A tweet on a touchy subject

We put something out there on Twitter yesterday and it seemed to touch a nerve.

120+ likes and 25,000 impressions isn’t enough to promote a SoundCloud, but it is enough to know people were getting hung up on it.

As the replies rolled in, there was talk about how the comparison to software was maybe unfair:

The business models are different, the buyers are different, you can’t compare the churn rates.

We think people were missing the point.

Parallel thinking is a valuable skill in all businesses, and particularly at this stage of DTC’s evolution. Because software underwent a similar trend.

Once bought as a semi-physical good, software moved to the cloud and started selling on a subscription basis. Investors poured in, because the sales generated by a software business with a subscription-delivery model became viewed as annuities: contracts renewed at a fixed rate on a set interval.

The result?

You could pay more to acquire a customer than previously, and you could accurately project out how much that customer would be worth over time, helping you scale a business faster than ever.

It provided for a highly predictable model, with a nice tidy metric to keep things in check on the acquisition front. Thus, the LTV:CAC ratio was born (thanks to David Skok), and, well, for a long time all you heard SaaS folks talking about was the importance of reducing churn and clearing a 3:1 LTV:CAC benchmark. 

Under that benchmark retention become as important as acquisition.

Sound familiar?

Here’s the problem: While DTC is parroting these lines and running this playbook, software has moved on.

The fastest-growing SaaS businesses today don’t charge a set fee on a monthly or annual basis anymore. They charge based on usage and consumption. And they work to grow that usage and consumption on a monthly basis.
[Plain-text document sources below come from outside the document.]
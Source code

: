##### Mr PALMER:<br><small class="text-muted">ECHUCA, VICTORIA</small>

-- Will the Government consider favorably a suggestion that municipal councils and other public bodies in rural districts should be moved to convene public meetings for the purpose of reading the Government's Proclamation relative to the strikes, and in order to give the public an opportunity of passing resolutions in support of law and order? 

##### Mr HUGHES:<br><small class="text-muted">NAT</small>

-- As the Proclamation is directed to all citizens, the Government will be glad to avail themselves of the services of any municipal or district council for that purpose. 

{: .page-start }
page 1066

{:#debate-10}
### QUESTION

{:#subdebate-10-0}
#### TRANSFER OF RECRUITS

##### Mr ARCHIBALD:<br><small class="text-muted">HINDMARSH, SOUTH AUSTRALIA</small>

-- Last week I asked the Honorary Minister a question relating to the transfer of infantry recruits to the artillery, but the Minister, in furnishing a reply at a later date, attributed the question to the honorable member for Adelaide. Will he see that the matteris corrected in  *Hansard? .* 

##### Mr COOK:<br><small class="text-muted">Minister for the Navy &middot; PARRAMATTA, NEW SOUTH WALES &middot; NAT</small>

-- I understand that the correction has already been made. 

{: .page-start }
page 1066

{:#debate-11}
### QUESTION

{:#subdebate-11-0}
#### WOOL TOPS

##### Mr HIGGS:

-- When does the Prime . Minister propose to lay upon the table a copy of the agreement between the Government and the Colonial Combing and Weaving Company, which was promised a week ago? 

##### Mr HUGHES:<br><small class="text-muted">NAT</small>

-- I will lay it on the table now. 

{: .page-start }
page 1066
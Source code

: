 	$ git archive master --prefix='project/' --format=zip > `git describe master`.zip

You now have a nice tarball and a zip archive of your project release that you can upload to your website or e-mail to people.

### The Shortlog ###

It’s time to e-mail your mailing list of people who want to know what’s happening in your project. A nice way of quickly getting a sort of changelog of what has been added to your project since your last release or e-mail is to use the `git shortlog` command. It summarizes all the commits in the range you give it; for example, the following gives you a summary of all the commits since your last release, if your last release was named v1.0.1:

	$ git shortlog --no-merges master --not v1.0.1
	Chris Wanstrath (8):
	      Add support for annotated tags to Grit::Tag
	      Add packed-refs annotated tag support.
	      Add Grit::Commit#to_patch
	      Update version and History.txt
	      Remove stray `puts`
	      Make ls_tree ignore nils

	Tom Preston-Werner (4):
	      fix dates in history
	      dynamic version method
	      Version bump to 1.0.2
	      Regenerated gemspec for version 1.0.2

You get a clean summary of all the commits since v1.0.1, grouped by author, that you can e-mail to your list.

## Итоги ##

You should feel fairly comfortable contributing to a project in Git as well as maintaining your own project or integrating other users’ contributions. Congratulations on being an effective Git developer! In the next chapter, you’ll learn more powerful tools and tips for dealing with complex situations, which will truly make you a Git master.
In fact, the publicly traded companies don’t even report on churn; they report on net-dollar retention to show how effectively they’re able to make more money from their customers who stick around—and how that more than makes up for the customers who don’t. 

In other words, they report on how they expand share of wallet.

Early in this newsletter’s history, we proposed that retention was a poor word for what brands should aim for when it comes to repeat customers, and we explained that stance as follows:

A better term might be reacquisition...

  • Retention-focused mindset: I am not competing in market for my existing customer, because my customer is committed to my brand and illustrates that commitment through her/his behavior and emotional reactions to my brand’s message. It will take something significant for me to lose that commitment from the customer.

  • Reacquisition-focused mindset: I am in a competitive market and my customer has a lot of choices. My customer likes my brand and uses it, but also knows better products and better deals may exist (and probably takes advantage of them on occasion), and is not averse to change. It takes very little for me to lose that customer.

We know we bring up this point often, but that’s because it’s worth repeating. And it’s highly applicable here.

The DTC subscription model—today—is one that’s rooted in retention. But the fastest growing software companies? 

They’re focused on reacquiring a customer through increasing product usage and expanding product adoption.

This is, perhaps ironically enough, more akin to the Big CPG playbook than the original SaaS playbook—except for the fact that a credit card is on file.

Which sounds a lot like something DTC has at its disposal.